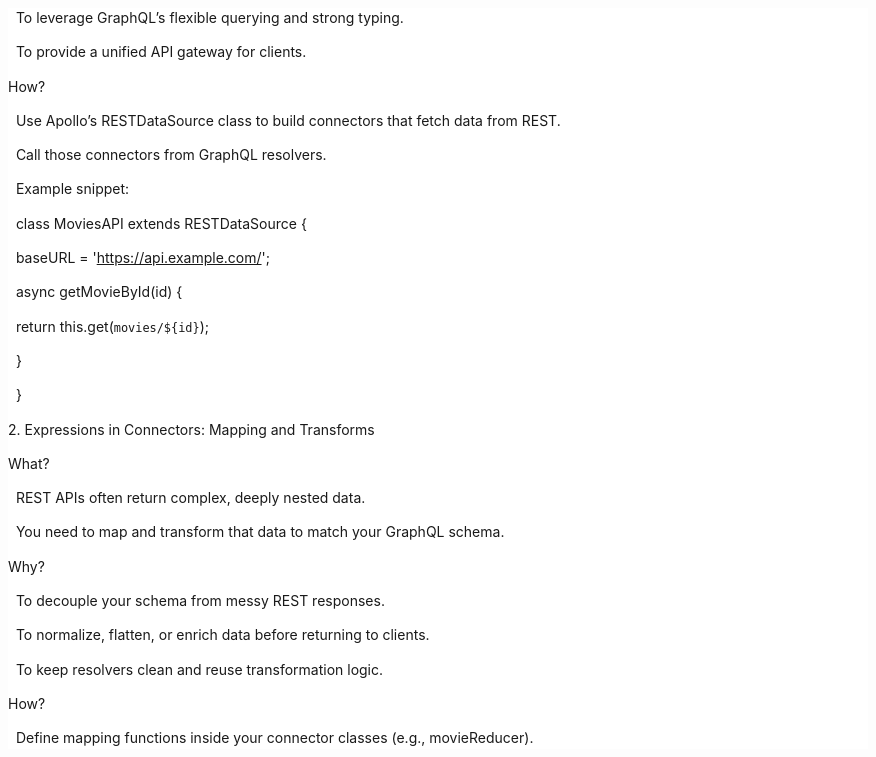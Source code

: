&nbsp;   To leverage GraphQL’s flexible querying and strong typing.



&nbsp;   To provide a unified API gateway for clients.



How?



&nbsp;   Use Apollo’s RESTDataSource class to build connectors that fetch data from REST.



&nbsp;   Call those connectors from GraphQL resolvers.



&nbsp;   Example snippet:



&nbsp;   class MoviesAPI extends RESTDataSource {

&nbsp;     baseURL = 'https://api.example.com/';

&nbsp;     async getMovieById(id) {

&nbsp;       return this.get(`movies/${id}`);

&nbsp;     }

&nbsp;   }



2\. Expressions in Connectors: Mapping and Transforms

What?



&nbsp;   REST APIs often return complex, deeply nested data.



&nbsp;   You need to map and transform that data to match your GraphQL schema.



Why?



&nbsp;   To decouple your schema from messy REST responses.



&nbsp;   To normalize, flatten, or enrich data before returning to clients.



&nbsp;   To keep resolvers clean and reuse transformation logic.



How?



&nbsp;   Define mapping functions inside your connector classes (e.g., movieReducer).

Prompt: What you return should be only the lines from the line containing "reuse transformation logic." through the end of the material above, reproduced exactly, first and last included.

Exercise solution:
&nbsp;   To keep resolvers clean and reuse transformation logic.



How?



&nbsp;   Define mapping functions inside your connector classes (e.g., movieReducer).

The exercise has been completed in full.